Html.Partial only returns the view as a string, it does not write it to the response, so just calling it does nothing, the returned string falls out of scope. The reason for it's existince is so you can render a partial view to a string and then insert the string in multiple places without having to render the partial view multiple times. For example if you want the same paging markup to be at the top and bottom of the page. Or maybe you want to duplicate a Tab Partial view to create multiple tabs, etc etc etc.

To get your current code to work, try this

Model ......
@{
   Layout=.....
   var adminMenu = Html.Partial("Admin");
}
@if (User.IsInRole("Admin"))
{
   Html.Raw(adminMenu);
}

Html.RenderPartial does the same thing but internally calls Write to write it to the response.

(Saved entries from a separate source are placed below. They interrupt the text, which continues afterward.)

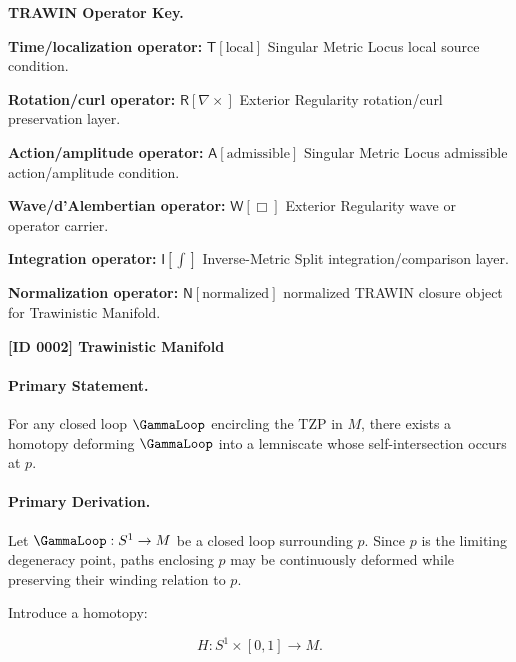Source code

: \par\vspace{0.45\baselineskip}
\noindent\begin{minipage}[t]{\linewidth}
\begingroup
\small
\raggedright
\textbf{TRAWIN Operator Key.}\par
\noindent\textbf{Time/localization operator:} $\mathsf{T}\!\left[\mathrm{local}\right]$ Singular Metric Locus local source condition.\par
\noindent\textbf{Rotation/curl operator:} $\mathsf{R}\!\left[\nabla\times\right]$ Exterior Regularity rotation/curl preservation layer.\par
\noindent\textbf{Action/amplitude operator:} $\mathsf{A}\!\left[\mathrm{admissible}\right]$ Singular Metric Locus admissible action/amplitude condition.\par
\noindent\textbf{Wave/d'Alembertian operator:} $\mathsf{W}\!\left[\Box\right]$ Exterior Regularity wave or operator carrier.\par
\noindent\textbf{Integration operator:} $\mathsf{I}\!\left[\int\right]$ Inverse-Metric Split integration/comparison layer.\par
\noindent\textbf{Normalization operator:} $\mathsf{N}\!\left[\mathrm{normalized}\right]$ normalized TRAWIN closure object for Trawinistic Manifold.\par
\endgroup
\end{minipage}

\clearpage
\noindent\textbf{[ID 0002] Trawinistic Manifold}\par
\vspace{0.35em}
\paragraph{Primary Statement.}
For any closed loop $\GammaLoop$ encircling the TZP in $M$, there exists a homotopy deforming $\GammaLoop$ into a lemniscate whose self-intersection occurs at $p$.

\paragraph{Primary Derivation.}
Let $\GammaLoop:S^1\to M$ be a closed loop surrounding $p$. Since $p$ is the limiting degeneracy point, paths enclosing $p$ may be continuously deformed while preserving their winding relation to $p$.

Introduce a homotopy:

\begin{equation}
H:S^1\times[0,1]\to M .
\end{equation}

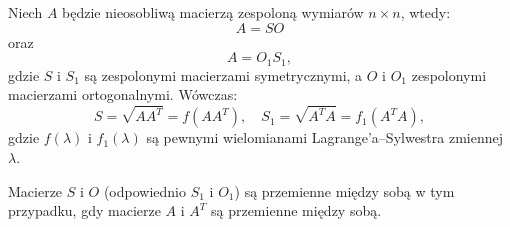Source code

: \begin{theorem}
Niech $A$ będzie nieosobliwą macierzą zespoloną wymiarów $n \times n$, wtedy:
\begin{equation}\label{eq:local_polar_decomposition_left}
    A = SO
\end{equation}
oraz
\begin{equation}\label{eq:local_polar_decomposition_right}
    A = O_1S_1,
\end{equation}
gdzie $S$ i $S_1$ są zespolonymi macierzami symetrycznymi, a $O$ i $O_1$ zespolonymi macierzami ortogonalnymi. Wówczas:
$$S = \sqrt{AA^T} = f(AA^T), \quad S_1 = \sqrt{A^TA} = f_1(A^TA),$$
gdzie $f(\lambda)$ i $f_1(\lambda)$ są pewnymi wielomianami Lagrange'a--Sylwestra zmiennej $\lambda$.

Macierze $S$ i $O$ (odpowiednio $S_1$ i $O_1$) są przemienne między sobą w tym przypadku, gdy macierze $A$ i $A^T$ są przemienne między sobą.   
\end{theorem}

Now if your Partial Is Accepting a model then you need to give it a controller method,

[ChildActionOnly]
public ActionResult AdminMenu(AdminMenuViewModel model)
{
    return Partial(model);
}

Then update your calling code to,

 @{Html.RenderAction("AdminMenu", "ControllerHere", new { model = TheAdminViewModelHere });}

Personally I pefer using ChildOnlyAction's for my partial views because I can move all the processing logic into the controller for the partial view, which performs better. It also allows a partial view to know things about it's parent context as it gives you access to the controller to add information to the model to pass to the partial view.